Boemio didn't respond to an e-mail. A receptionist at her brokerage, Coldwell Banker Wardley Real Estate in Summerlin, said Boemio no longer works there.

If Boemio isn't interested in defending buying and bailing, McQuigg will. The practice is neither immoral nor illegal, McQuigg said. No state laws prohibit stopping payment on one mortgage after you've obtained another. And those with qualms about shafting banks should consider current events, she said.

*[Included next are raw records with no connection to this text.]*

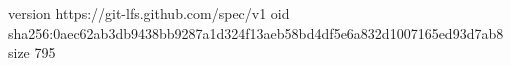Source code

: version https://git-lfs.github.com/spec/v1
oid sha256:0aec62ab3db9438bb9287a1d324f13aeb58bd4df5e6a832d1007165ed93d7ab8
size 795
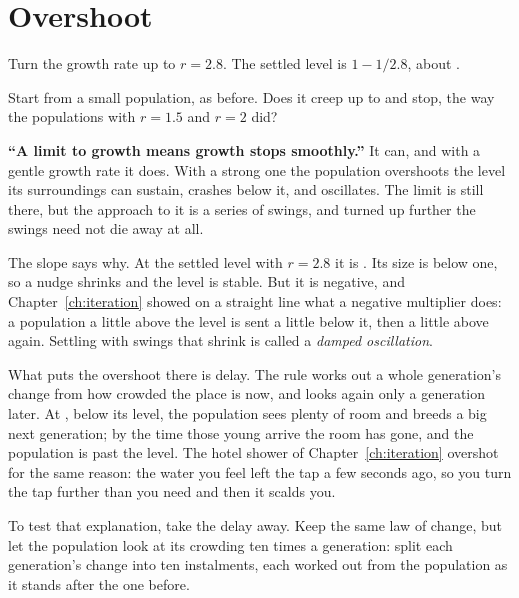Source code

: \section{Overshoot}
\label{sec:ch03-overshoot}

\noindent
Turn the growth rate up to $r = \num{2.8}$. The settled level is
$1 - 1/\num{2.8}$, about .

\begin{think}
Start from a small population, as before. Does it creep up to
 and stop, the way the populations with
$r = \num{1.5}$ and $r = 2$ did?
\end{think}

\begin{trapbox}
\textbf{\enquote{A limit to growth means growth stops smoothly.}} It can,
and with a gentle growth rate it does. With a strong one the population
overshoots the level its surroundings can sustain, crashes below it, and
oscillates. The limit is still there, but the approach to it is a series of
swings, and turned up further the swings need not die away at all.
\end{trapbox}

\noindent
The slope says why. At the settled level with $r = \num{2.8}$ it is
. Its size is below one, so a nudge shrinks and the
level is stable. But it is negative, and Chapter~\ref{ch:iteration} showed
on a straight line what a negative multiplier does: a population a little
above the level is sent a little below it, then a little above again.
Settling with swings that shrink is called a \emph{damped oscillation}.

What puts the overshoot there is delay. The rule works out a whole
generation's change from how crowded the place is now, and looks again only a
generation later. At , below its level, the population
sees plenty of room and breeds a big next generation; by the time those
young arrive the room has gone, and the population is past the level. The
hotel shower of Chapter~\ref{ch:iteration} overshot for the same reason: the
water you feel left the tap a few seconds ago, so you turn the tap further
than you need \dash{} and then it scalds you.

To test that explanation, take the delay away. Keep the same law of change,
but let the population look at its crowding ten times a generation: split
each generation's change into ten instalments, each worked out from the
population as it stands after the one before.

"I do not feel the average homeowner here or elsewhere was responsible for this debacle," McQuigg said. "I think a lot of big banks were way more responsible; and they've been bailed out, I might add."

A LOOK AT NEVADA LAW

Nevada law tacitly agrees with McQuigg's take. A new statute says lenders can't chase homeowners for more money if the owners walk away from their properties. The state has essentially told banks that they took a chance on risky mortgage-backed securities, and they're on the hook for the bad gamble.

That doesn't mean McQuigg would counsel clients to buy a new home and walk away from the old. Consumers with home-equity loans in particular should think twice before trying the maneuver.

If a homeowner walks away from a mortgage, the lender of the primary mortgage gets the property back. The home-equity loan converts to unsecured debt akin to a credit card, and that brings a six-year statute of limitations on collection efforts.

"We get a little perturbed by advice given out by real estate agents, because they don't look at what happens, what's exempt with creditors," McQuigg said. "They don't see what kinds of problems can come up."

Whatever homeowners do, they must be honest, and account for their circumstances when applying for a new loan. Falsifying information on a mortgage application is illegal.

"We get clients who don't want to admit things on their applications, but we are definite with our clients. Don't lie about anything, and fill out the application completely. Even on short sales, we tell them, 'You have to state things,'" McQuigg said.

Mandy Peacock, a licensed mortgage consultant with AAA Home Rescuers in Las Vegas, said there is a responsible way to walk away from a mortgage with minimal credit damage.

Homeowners can try a short sale or deed in lieu of foreclosure while keeping payments current. Nevada is a "deficiency" state, which means banks can come after someone for the difference in what is owed and what the bank nets in a sale.

"They've got to find out what's best, but there are so many negative aspects of walking away," Peacock said. "A deficiency will haunt them for a long time. It's a nightmare on their credit, plus the tax liabilities."